Description of the task. Within the records below, how many lines hold the word "estão"? Only the number should be returned.

(Pictures paired with source code)
-=-=-=-=-

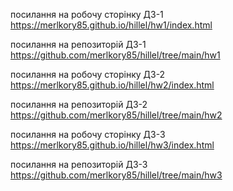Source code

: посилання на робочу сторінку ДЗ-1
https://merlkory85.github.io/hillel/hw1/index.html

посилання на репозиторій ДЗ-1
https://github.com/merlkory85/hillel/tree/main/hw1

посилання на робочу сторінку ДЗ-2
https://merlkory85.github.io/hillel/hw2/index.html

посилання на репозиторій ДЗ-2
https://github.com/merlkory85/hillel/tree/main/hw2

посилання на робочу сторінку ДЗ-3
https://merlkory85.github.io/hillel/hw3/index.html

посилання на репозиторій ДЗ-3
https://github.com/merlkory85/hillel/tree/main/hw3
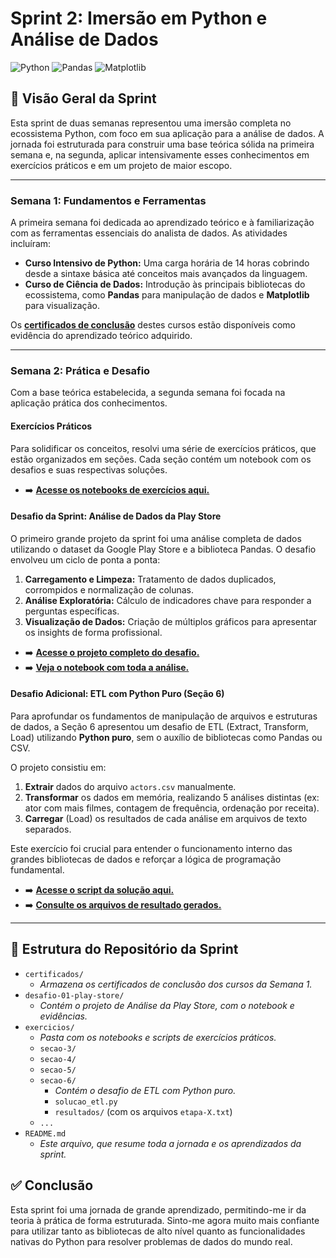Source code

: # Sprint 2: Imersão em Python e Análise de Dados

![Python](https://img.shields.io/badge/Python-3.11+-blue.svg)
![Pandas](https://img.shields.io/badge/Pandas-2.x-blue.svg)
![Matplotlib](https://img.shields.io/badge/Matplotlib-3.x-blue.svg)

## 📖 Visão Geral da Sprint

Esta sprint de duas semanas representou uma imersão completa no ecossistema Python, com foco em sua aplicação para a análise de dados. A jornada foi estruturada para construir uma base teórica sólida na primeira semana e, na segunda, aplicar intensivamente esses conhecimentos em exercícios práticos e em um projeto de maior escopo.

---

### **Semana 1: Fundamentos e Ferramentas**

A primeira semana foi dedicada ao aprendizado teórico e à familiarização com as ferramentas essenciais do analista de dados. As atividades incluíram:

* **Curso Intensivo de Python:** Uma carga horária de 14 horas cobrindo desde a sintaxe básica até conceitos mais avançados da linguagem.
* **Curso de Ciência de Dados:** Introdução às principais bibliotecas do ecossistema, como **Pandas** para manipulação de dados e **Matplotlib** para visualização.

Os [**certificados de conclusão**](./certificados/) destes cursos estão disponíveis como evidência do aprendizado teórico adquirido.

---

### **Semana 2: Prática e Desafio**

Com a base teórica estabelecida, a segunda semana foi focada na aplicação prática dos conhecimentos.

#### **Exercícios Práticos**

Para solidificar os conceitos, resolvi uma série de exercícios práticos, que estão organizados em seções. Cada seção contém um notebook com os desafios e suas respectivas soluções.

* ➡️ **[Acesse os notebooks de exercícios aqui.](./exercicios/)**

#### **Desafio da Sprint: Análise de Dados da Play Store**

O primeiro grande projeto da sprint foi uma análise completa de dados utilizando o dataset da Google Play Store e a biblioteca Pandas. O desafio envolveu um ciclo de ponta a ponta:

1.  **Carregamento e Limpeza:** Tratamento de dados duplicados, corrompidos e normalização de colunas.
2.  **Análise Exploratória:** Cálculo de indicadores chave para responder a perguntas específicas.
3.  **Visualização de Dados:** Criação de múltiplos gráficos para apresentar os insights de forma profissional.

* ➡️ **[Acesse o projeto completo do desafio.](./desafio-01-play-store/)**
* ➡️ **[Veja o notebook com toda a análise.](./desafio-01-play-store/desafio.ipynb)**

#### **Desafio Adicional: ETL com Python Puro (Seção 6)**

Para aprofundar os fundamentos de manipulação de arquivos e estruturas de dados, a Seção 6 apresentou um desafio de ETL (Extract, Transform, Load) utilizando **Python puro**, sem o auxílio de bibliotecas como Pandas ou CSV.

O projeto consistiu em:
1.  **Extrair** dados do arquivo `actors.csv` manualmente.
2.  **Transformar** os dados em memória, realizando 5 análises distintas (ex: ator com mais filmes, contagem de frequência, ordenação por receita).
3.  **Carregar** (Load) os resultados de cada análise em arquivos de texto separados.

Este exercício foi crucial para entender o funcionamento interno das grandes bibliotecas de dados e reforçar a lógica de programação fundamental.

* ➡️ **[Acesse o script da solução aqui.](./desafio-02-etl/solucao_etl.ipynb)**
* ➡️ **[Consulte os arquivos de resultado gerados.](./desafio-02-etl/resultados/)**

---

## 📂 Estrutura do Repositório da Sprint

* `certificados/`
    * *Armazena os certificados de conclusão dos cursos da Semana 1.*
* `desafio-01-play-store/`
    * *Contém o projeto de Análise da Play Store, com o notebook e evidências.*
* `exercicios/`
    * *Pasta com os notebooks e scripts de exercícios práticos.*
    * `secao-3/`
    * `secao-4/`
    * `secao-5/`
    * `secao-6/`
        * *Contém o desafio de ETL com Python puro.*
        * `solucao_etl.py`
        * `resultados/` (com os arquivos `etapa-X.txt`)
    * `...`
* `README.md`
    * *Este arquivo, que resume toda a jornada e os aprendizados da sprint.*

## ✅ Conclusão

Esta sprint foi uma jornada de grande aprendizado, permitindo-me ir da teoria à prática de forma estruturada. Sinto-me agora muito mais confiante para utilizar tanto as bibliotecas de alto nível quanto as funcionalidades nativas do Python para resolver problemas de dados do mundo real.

-=-=-=-=-

Your solution. 2